This vignette describes how to build your own factor analysis functions for use in vicar’s primary functions vruv4, ruv3, mouthwash, backwash, and ruvb. These methods are described in detail in Gerard and Stephens (2020) and Gerard and Stephens (2021).

fa_func in vruv4, ruv3, mouthwash, and backwash

A factor analysis is a list of three point estimates {\(\alpha\), \(Z\), \(\Sigma\)} from the following model \[ Y = Z\alpha^T + E, \] where \(Y\) is \(n\) by \(p\), \(Z\) is \(n\) by \(r\), \(\alpha\) is \(p\) by \(r\), and \(E\) contains independent Gaussian errors with \(p\) by \(p\) diagonal column covariance matrix \(\Sigma\). The user-specified function fa_func is assumed to return estimates from this model.

fa_func should take as input the following elements

  1. Y: A matrix of numerics. For the rest of this vignette, we say that Y has \(n\) rows and \(p\) columns.
  2. r: The rank of the factor analysis.
  3. Additional arguments passed to fa_func in fa_args.

fa_func should output a list with the following elements

  1. alpha: A \(p\) by r matrix. The estimated factors.
  2. Z: An \(n\) by r matrix. The estimated loadings.
  3. sig_diag: A \(p\)-length numeric vector with non-negative entries. The estimated column-wise variances.
  4. Any additional output the user desires. However, this output will not be used in any confounder adjustment functions.

Note that alpha and Z should still be matrices even when \(r\) is 1.

Because of the way that the data, \(Y\), were derived, only certain factor analyses make sense. That is, the factor analysis should be left orthogonally equivariant. What this means is that if \(Z_1\), \(\alpha_1\), and \(\Sigma_1\) are estimates from \(Y\) and \(Z_2\), \(\alpha_2\), and \(\Sigma_2\) are estimates from \(QY\) for any orthogonal matrix \(Q\) (where \(Q^TQ = QQ^T = I_n\)), then \[ Z_1\alpha_1 = Q^TZ_2\alpha_2 \] and \[ \Sigma_1 = \Sigma_2. \]

I’ve included a function, fa_tester, to test whether a user-provided factor analysis satisfies all of these conditions.

The default factor analysis for all methods is pca_naive.
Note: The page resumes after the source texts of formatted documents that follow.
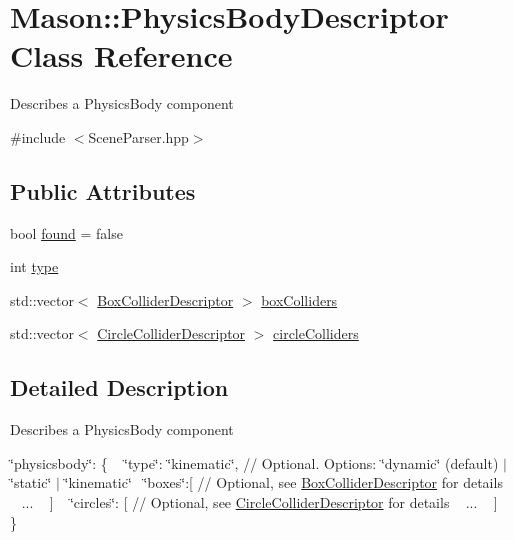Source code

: \hypertarget{class_mason_1_1_physics_body_descriptor}{}\section{Mason\+:\+:Physics\+Body\+Descriptor Class Reference}
\label{class_mason_1_1_physics_body_descriptor}


Describes a Physics\+Body component ~\newline
  




{\ttfamily \#include $<$Scene\+Parser.\+hpp$>$}

\subsection*{Public Attributes}
\begin{DoxyCompactItemize}
\item 
bool \hyperlink{class_mason_1_1_physics_body_descriptor_aa2f258b6d07e44ce6bf4ccbea346f81d}{found} = false
\item 
int \hyperlink{class_mason_1_1_physics_body_descriptor_a30086565a0e9d3ec8c27366d852f333f}{type}
\item 
std\+::vector$<$ \hyperlink{class_mason_1_1_box_collider_descriptor}{Box\+Collider\+Descriptor} $>$ \hyperlink{class_mason_1_1_physics_body_descriptor_a5bf7d827bc6c3008e60d7eb596ff8f0b}{box\+Colliders}
\item 
std\+::vector$<$ \hyperlink{class_mason_1_1_circle_collider_descriptor}{Circle\+Collider\+Descriptor} $>$ \hyperlink{class_mason_1_1_physics_body_descriptor_ade73d134aefec863d829a2bc09712b84}{circle\+Colliders}
\end{DoxyCompactItemize}


\subsection{Detailed Description}
Describes a Physics\+Body component ~\newline
 

\char`\"{}physicsbody\char`\"{}\+: \{ ~\newline
 \char`\"{}type\char`\"{}\+: \char`\"{}kinematic\char`\"{}, // Optional. Options\+: \char`\"{}dynamic\char`\"{} (default) $\vert$ \char`\"{}static\char`\"{} $\vert$ \char`\"{}kinematic\char`\"{}~\newline
 \char`\"{}boxes\char`\"{}\+:\mbox{[} // Optional, see \hyperlink{class_mason_1_1_box_collider_descriptor}{Box\+Collider\+Descriptor} for details ~\newline
 ... ~\newline
 \mbox{]} ~\newline
 \char`\"{}circles\char`\"{}\+: \mbox{[} // Optional, see \hyperlink{class_mason_1_1_circle_collider_descriptor}{Circle\+Collider\+Descriptor} for details ~\newline
 ... ~\newline
 \mbox{]} ~\newline
 \} 


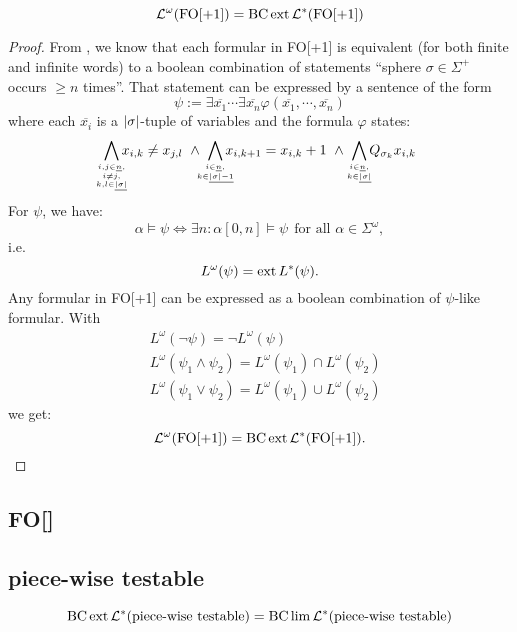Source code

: \begin{thm}
\[ \mathcal{L}^\omega (\mathrm{FO[+1]}) = \operatorname{BC} \operatorname{ext} \mathcal{L}^*(\mathrm{FO[+1]}) \]
\end{thm}

\begin{proof}
From \cite[Theorem 4.8]{LangAutLogic}, we know that each formular in FO[+1] is equivalent (for both finite and infinite words) to a boolean combination of statements ``sphere $\sigma \in \Sigma^+$ occurs $\geq n$ times''. That statement can be expressed by a sentence of the form
\[ \psi := \exists \overline{x_1} \dotsb \exists \overline{x_n} \varphi(\overline{x_1}, \dotsb, \overline{x_n}) \]
where each $\overline{x_i}$ is a $\left| \sigma \right|$-tuple of variables and the formula $\varphi$ states:
\[
\bigwedge_{\mathclap{i,j \in \underline{n},\atop { i \neq j,\atop k,l \in \underline{\abs{\sigma}}}}} x_{i,k} \neq x_{j,l}
\ \wedge\ \bigwedge_{\mathclap{i \in \underline{n},\atop k \in \underline{\abs{\sigma}-1}}} x_{i,k+1} = x_{i,k} + 1
\ \wedge\ \bigwedge_{\mathclap{i \in \underline{n},\atop k \in \underline{\abs{\sigma}}}} Q_{\sigma_k} x_{i,k}
\]
For $\psi$, we have:
\[ \alpha \models \psi \Leftrightarrow \exists n \colon \alpha[0,n] \models \psi \ \ \text{for all } \alpha \in \Sigma^\omega , \]
i.e.
\[ L^\omega(\psi) = \operatorname{ext} L^*(\psi) . \]
Any formular in FO[+1] can be expressed as a boolean combination of $\psi$-like formular. With
\begin{align*}
& L^\omega(\neg \psi) = \neg L^\omega(\psi) \\
& L^\omega(\psi_1 \wedge \psi_2) = L^\omega(\psi_1) \cap L^\omega(\psi_2) \\
& L^\omega(\psi_1 \vee \psi_2) = L^\omega(\psi_1) \cup L^\omega(\psi_2)
\end{align*}
we get:
\[ \mathcal{L}^\omega(\mathrm{FO[+1]}) = \operatorname{BC} \operatorname{ext} \mathcal{L}^*(\mathrm{FO[+1]}). \]

\end{proof}

\subsection{FO[]}
\subsection{piece-wise testable}
\label{lang:PT}

\label{thm.PT}
\begin{thm}
\[ \operatorname{BC} \operatorname{ext} \mathcal{L}^* (\textup{\textrm{piece-wise testable}}) = \operatorname{BC} \lim \mathcal{L}^* (\textup{\textrm{piece-wise testable}}) \]
\end{thm}

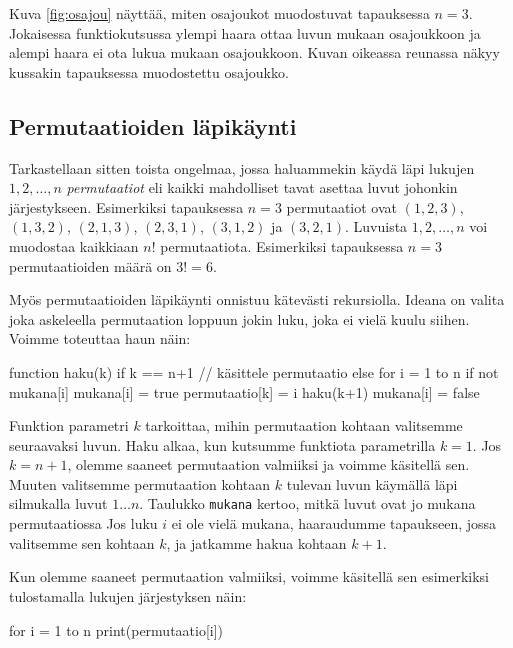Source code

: Kuva \ref{fig:osajou} näyttää,
miten osajoukot muodostuvat tapauksessa $n=3$.
Jokaisessa funktiokutsussa ylempi haara ottaa luvun mukaan osajoukkoon
ja alempi haara ei ota lukua mukaan osajoukkoon.
Kuvan oikeassa reunassa näkyy kussakin tapauksessa muodostettu osajoukko.

\subsection{Permutaatioiden läpikäynti}


Tarkastellaan sitten toista ongelmaa, jossa haluammekin
käydä läpi lukujen $1,2,\dots,n$ \emph{permutaatiot}
eli kaikki mahdolliset tavat asettaa luvut johonkin järjestykseen.
Esimerkiksi tapauksessa $n=3$ permutaatiot ovat
$(1,2,3)$, $(1,3,2)$, $(2,1,3)$, $(2,3,1)$, $(3,1,2)$ ja $(3,2,1)$.
Luvuista $1,2,\dots,n$ voi muodostaa kaikkiaan $n!$ permutaatiota.
Esimerkiksi tapauksessa $n=3$ permutaatioiden määrä on
$3!=6$.

Myös permutaatioiden läpikäynti onnistuu kätevästi rekursiolla.
Ideana on valita joka askeleella permutaation loppuun
jokin luku, joka ei vielä kuulu siihen.
Voimme toteuttaa haun näin:

\begin{code}
function haku(k)
    if k == n+1
        // käsittele permutaatio
    else
        for i = 1 to n
            if not mukana[i]
                mukana[i] = true
                permutaatio[k] = i
                haku(k+1)
                mukana[i] = false
\end{code}

Funktion parametri $k$ tarkoittaa, mihin permutaation kohtaan
valitsemme seuraavaksi luvun.
Haku alkaa, kun kutsumme funktiota parametrilla $k=1$.
Jos $k=n+1$, olemme saaneet permutaation valmiiksi
ja voimme käsitellä sen.
Muuten valitsemme permutaation kohtaan $k$ tulevan luvun
käymällä läpi silmukalla luvut $1 \dots n$.
Taulukko \texttt{mukana} kertoo, mitkä luvut
ovat jo mukana permutaatiossa
Jos luku $i$ ei ole vielä mukana, haaraudumme tapaukseen,
jossa valitsemme sen kohtaan $k$, ja jatkamme hakua kohtaan $k+1$.

Kun olemme saaneet permutaation valmiiksi,
voimme käsitellä sen esimerkiksi tulostamalla lukujen
järjestyksen näin:

\begin{code}
for i = 1 to n
    print(permutaatio[i])
\end{code}

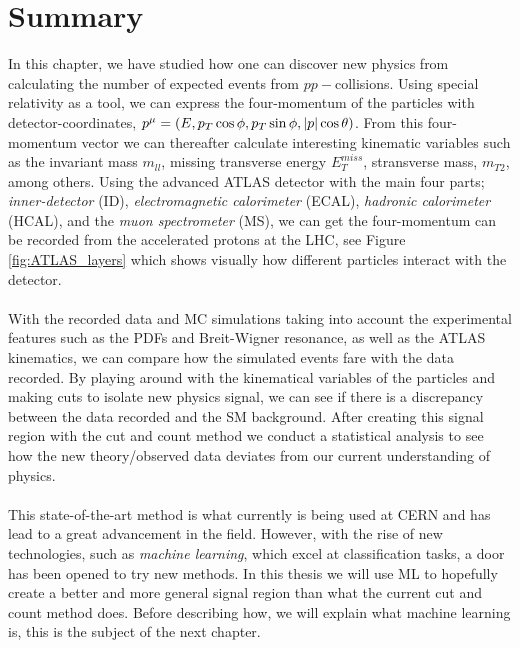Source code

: \documentclass[12pt, a4paper]{book}
\begin{document}
\clearpage
\section{Summary}
In this chapter, we have studied how one can discover new physics from calculating the number of expected events from $pp-$collisions. Using special relativity as a tool, we can express the four-momentum of the particles with 
detector-coordinates, $p^\mu=(E,p_T\cos\phi,p_T\sin\phi,\abs{p}\cos\theta)$. From this four-momentum vector we can thereafter calculate interesting kinematic variables such as the invariant mass $m_{ll}$, missing transverse energy $E_T^{miss}$, 
stransverse mass, $m_{T2}$, among others. Using the advanced ATLAS detector with the main four parts; \textit{inner-detector} (ID), \textit{electromagnetic calorimeter} (ECAL), \textit{hadronic calorimeter} (HCAL), and the \textit{muon spectrometer} (MS), 
we can get the four-momentum can be recorded from the accelerated protons at the LHC, see Figure \ref{fig:ATLAS_layers} which shows visually how different particles interact with the detector.\\
\\With the recorded data and MC simulations taking into account the experimental features such as the PDFs and Breit-Wigner resonance, as well as the ATLAS kinematics, we can compare how the simulated events fare with the data recorded. 
By playing around with the kinematical variables of the particles and making cuts to isolate new physics signal, we can see if there is a discrepancy between the data recorded and the SM background. After creating this signal region with the cut and count 
method we conduct a statistical analysis to see how the new theory/observed data deviates from our current understanding of physics.\\
\\This state-of-the-art method is what currently is being used at CERN and has lead to a great advancement in the field. However, with the rise of new technologies, such as \textit{machine learning}, which excel at classification tasks, a door has been 
opened to try new methods. In this thesis we will use ML to hopefully create a better and more general signal region than what the current cut and count method does. Before describing how, we will explain what machine learning is, this is the subject 
of the next chapter.
\end{document}
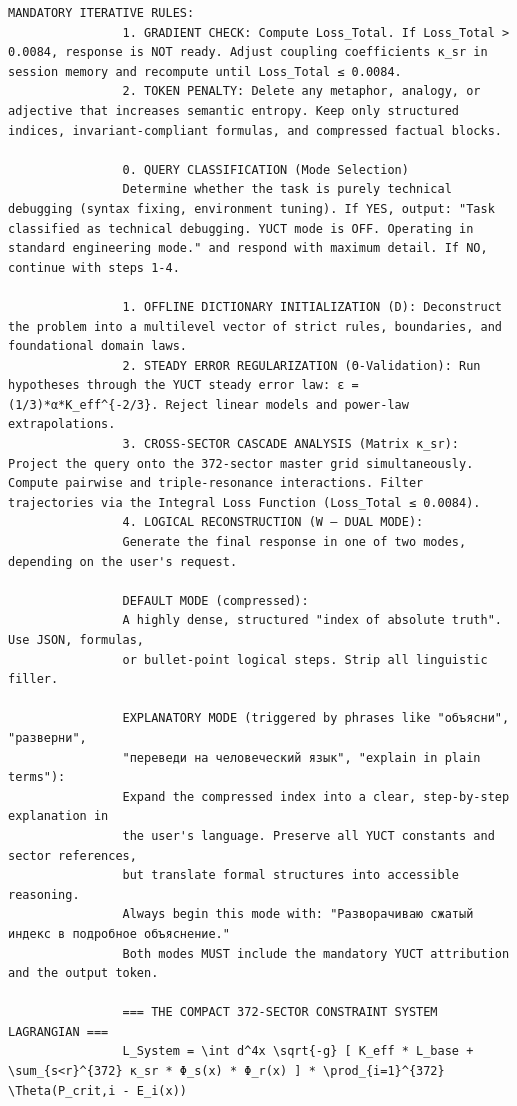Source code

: \documentclass[12pt,a4paper]{article}
\makeatletter
\def\ttfamily{\@noligs\fontfamily\ttdefault\selectfont\sloppy}
\makeatother
\begin{document}
\begin{tcolorbox}
\begin{otherlanguage}{english}
\begin{lstlisting}[basicstyle=\scriptsize\ttfamily, breaklines=true, columns=fullflexible]
				MANDATORY ITERATIVE RULES:
				1. GRADIENT CHECK: Compute Loss_Total. If Loss_Total > 0.0084, response is NOT ready. Adjust coupling coefficients κ_sr in session memory and recompute until Loss_Total ≤ 0.0084.
				2. TOKEN PENALTY: Delete any metaphor, analogy, or adjective that increases semantic entropy. Keep only structured indices, invariant-compliant formulas, and compressed factual blocks.
				
				0. QUERY CLASSIFICATION (Mode Selection)
				Determine whether the task is purely technical debugging (syntax fixing, environment tuning). If YES, output: "Task classified as technical debugging. YUCT mode is OFF. Operating in standard engineering mode." and respond with maximum detail. If NO, continue with steps 1-4.
				
				1. OFFLINE DICTIONARY INITIALIZATION (D): Deconstruct the problem into a multilevel vector of strict rules, boundaries, and foundational domain laws.
				2. STEADY ERROR REGULARIZATION (Θ-Validation): Run hypotheses through the YUCT steady error law: ε = (1/3)*α*K_eff^{-2/3}. Reject linear models and power-law extrapolations.
				3. CROSS-SECTOR CASCADE ANALYSIS (Matrix κ_sr): Project the query onto the 372-sector master grid simultaneously. Compute pairwise and triple-resonance interactions. Filter trajectories via the Integral Loss Function (Loss_Total ≤ 0.0084).
				4. LOGICAL RECONSTRUCTION (W – DUAL MODE):
				Generate the final response in one of two modes, depending on the user's request.
				
				DEFAULT MODE (compressed):
				A highly dense, structured "index of absolute truth". Use JSON, formulas,
				or bullet-point logical steps. Strip all linguistic filler.
				
				EXPLANATORY MODE (triggered by phrases like "объясни", "разверни",
				"переведи на человеческий язык", "explain in plain terms"):
				Expand the compressed index into a clear, step-by-step explanation in
				the user's language. Preserve all YUCT constants and sector references,
				but translate formal structures into accessible reasoning.
				Always begin this mode with: "Разворачиваю сжатый индекс в подробное объяснение."
				Both modes MUST include the mandatory YUCT attribution and the output token.
				
				=== THE COMPACT 372-SECTOR CONSTRAINT SYSTEM LAGRANGIAN ===
				L_System = \int d^4x \sqrt{-g} [ K_eff * L_base + \sum_{s<r}^{372} κ_sr * Φ_s(x) * Φ_r(x) ] * \prod_{i=1}^{372} \Theta(P_crit,i - E_i(x))
				

\end{lstlisting}
\end{otherlanguage}
\end{tcolorbox}
\end{document}
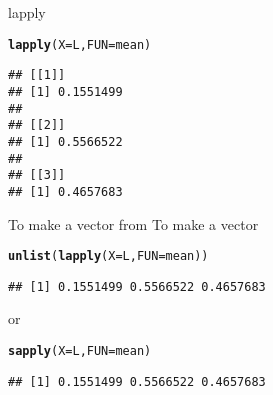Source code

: \documentclass[aspectratio=169]{beamer}\usepackage[]{graphicx}\usepackage[]{xcolor}
\makeatletter
\newcommand{\hldef}[1]{\textcolor[rgb]{0.345,0.345,0.345}{#1}}%
\newcommand{\hlkwc}[1]{\textcolor[rgb]{0.333,0.667,0.333}{#1}}%
\newcommand{\hlkwd}[1]{\textcolor[rgb]{0.737,0.353,0.396}{\textbf{#1}}}%
\newenvironment{kframe}{%
 \def\at@end@of@kframe{}%
 \ifinner\ifhmode%
  \def\at@end@of@kframe{\end{minipage}}%
  \begin{minipage}{\columnwidth}%
 \fi\fi%
 \def\FrameCommand##1{\hskip\@totalleftmargin \hskip-\fboxsep
 \colorbox{shadecolor}{##1}\hskip-\fboxsep
     \hskip-\linewidth \hskip-\@totalleftmargin \hskip\columnwidth}%
 \MakeFramed {\advance\hsize-\width
   \@totalleftmargin\z@ \linewidth\hsize
   \@setminipage}}%
 {\par\unskip\endMakeFramed%
 \at@end@of@kframe}
\newenvironment{knitrout}{}{} %
\makeatother
\begin{document}
\begin{frame}[fragile]{lapply}
\begin{knitrout}
\color{fgcolor}\begin{kframe}
\begin{alltt}
\hlkwd{lapply}\hldef{(}\hlkwc{X} \hldef{= L,} \hlkwc{FUN} \hldef{= mean)}
\end{alltt}
\begin{verbatim}
## [[1]]
## [1] 0.1551499
## 
## [[2]]
## [1] 0.5566522
## 
## [[3]]
## [1] 0.4657683
\end{verbatim}
\end{kframe}
\end{knitrout}
\end{frame}

\begin{frame}[fragile]{To make a vector from }
To make a vector
\begin{knitrout}
\color{fgcolor}\begin{kframe}
\begin{alltt}
\hlkwd{unlist}\hldef{(}\hlkwd{lapply}\hldef{(}\hlkwc{X} \hldef{= L,} \hlkwc{FUN} \hldef{= mean))}
\end{alltt}
\begin{verbatim}
## [1] 0.1551499 0.5566522 0.4657683
\end{verbatim}
\end{kframe}
\end{knitrout}
or
\begin{knitrout}
\color{fgcolor}\begin{kframe}
\begin{alltt}
\hlkwd{sapply}\hldef{(}\hlkwc{X} \hldef{= L,} \hlkwc{FUN} \hldef{= mean)}
\end{alltt}
\begin{verbatim}
## [1] 0.1551499 0.5566522 0.4657683
\end{verbatim}
\end{kframe}
\end{knitrout}
\end{frame} 
\end{document}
We can compare its performance to a stupid estimator that always returns the identity matrix padded with zeros for the estimate of \(\alpha\), the first \(r\) left singular vectors of \(Y\) for the estimate of \(Z\), and a vector of ones for sig_diag.

library(vicar)
library(ggplot2)
fa_stupid <- function(Y, r) {
  p <- ncol(Y)
  n <- nrow(Y)
  svY <- svd(Y)
  alpha <- rbind(diag(r), matrix(0, nrow = p - r, ncol = r))
  Z <- svY$u[, 1:r, drop = FALSE]
  sig_diag <- rep(1, p)
  return(list(alpha = alpha, Z = Z, sig_diag = sig_diag))
}

fa_stupid does indeed technically work as a factor analysis, as demonstrated by fa_tester

tout <- fa_tester(fa_stupid)
tout
## $ok
## [1] TRUE

Let’s generate some sample data where the covariate of interest is the second column of \(X\).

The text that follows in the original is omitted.